Manon de Boer
Presto — Perfect Sound
2006
35mm film still
Courtesy Jan Mot
Manon de Boer
Presto – Perfect Sound
‘I find it fascinating to watch the face of someone who is reading, playing music or thinking, because these are often moments when people seem to forget their ‘social face’, being so concentrated on an interior activity; moments in which a mental space is reflected on the face — this surface between inside and outside.’
Manon de Boer, May 2006
Manon de Boer’s 35mm film Presto — Perfect Sound depicts composer and violinist George Van Dam performing the fourth movement of a Bartók violin sonata. Editing together five different takes of the performance, de Boer structured the film so that it has a seamless soundtrack whilst leaving the image track disjointed. In allowing the audio sequence to dictate the image on screen, de Boer inverts the traditional dominance of image over sound in film. Presto — Perfect Sound is a development of de Boer’s acutely Structuralist approach to filmmaking, evident in earlier films such as Sylvia Kristel — Paris (2003) and Resonating Surfaces (2005).
Manon de Boer (b. 1966) is a Dutch artist based in Brussels. Recent group exhibitions include ‘Don Quijote’, Witte de With, Rotterdam, (2006), ‘Documentary Creations’, Kunstmuseum, Lucerne (2005) and ‘Nederland niet Nederland’, Van Abbemuseum, Eindhoven (2004). De Boer’s film Sylvia Kristel — Paris (2003) won the Prix Marseille Espérance at the International Competition FID, Marseille (2006) and the prize for best experimental film at the festival Curtas Metragens Vila do Conde, Portugal.
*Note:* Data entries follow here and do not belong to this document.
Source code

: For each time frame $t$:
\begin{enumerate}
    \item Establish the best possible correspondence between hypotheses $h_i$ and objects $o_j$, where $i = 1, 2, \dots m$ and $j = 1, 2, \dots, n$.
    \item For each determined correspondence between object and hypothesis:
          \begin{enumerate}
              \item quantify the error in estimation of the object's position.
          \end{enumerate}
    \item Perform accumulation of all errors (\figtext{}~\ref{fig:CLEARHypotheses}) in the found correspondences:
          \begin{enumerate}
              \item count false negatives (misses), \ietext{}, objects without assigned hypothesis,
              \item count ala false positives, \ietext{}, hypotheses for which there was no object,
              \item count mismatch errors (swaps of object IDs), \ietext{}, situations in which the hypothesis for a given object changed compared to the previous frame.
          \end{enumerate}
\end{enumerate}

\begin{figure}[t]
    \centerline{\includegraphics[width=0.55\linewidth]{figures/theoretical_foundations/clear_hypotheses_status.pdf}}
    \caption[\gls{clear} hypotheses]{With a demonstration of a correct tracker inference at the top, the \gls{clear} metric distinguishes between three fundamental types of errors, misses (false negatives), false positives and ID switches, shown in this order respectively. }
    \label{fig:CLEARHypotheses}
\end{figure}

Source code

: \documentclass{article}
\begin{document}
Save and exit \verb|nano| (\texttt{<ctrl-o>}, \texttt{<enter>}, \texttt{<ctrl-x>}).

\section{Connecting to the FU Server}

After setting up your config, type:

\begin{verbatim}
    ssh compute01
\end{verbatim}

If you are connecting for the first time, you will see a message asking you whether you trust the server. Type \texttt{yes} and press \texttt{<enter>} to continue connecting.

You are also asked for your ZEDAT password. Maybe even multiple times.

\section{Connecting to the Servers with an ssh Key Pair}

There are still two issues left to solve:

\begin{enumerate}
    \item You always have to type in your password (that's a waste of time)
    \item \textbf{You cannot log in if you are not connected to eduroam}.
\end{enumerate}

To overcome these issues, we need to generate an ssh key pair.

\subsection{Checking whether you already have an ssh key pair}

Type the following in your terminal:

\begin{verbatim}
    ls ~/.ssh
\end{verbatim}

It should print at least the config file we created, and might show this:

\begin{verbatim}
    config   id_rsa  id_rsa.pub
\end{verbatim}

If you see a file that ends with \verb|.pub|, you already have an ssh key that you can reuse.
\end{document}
Her film Resonating Surfaces (2005) has been included in the International Film Festival, Rotterdam, and was awarded the Prix Georges de Beauregard at Marseille in 2004.
Manon de Boer’s Presto — Perfect Sound was co-commissioned by Frieze Projects/LUX and shown daily during the fair in The Artists Cinema. The film toured UK cinemas, shown before main features, through the Independent Cinema Office.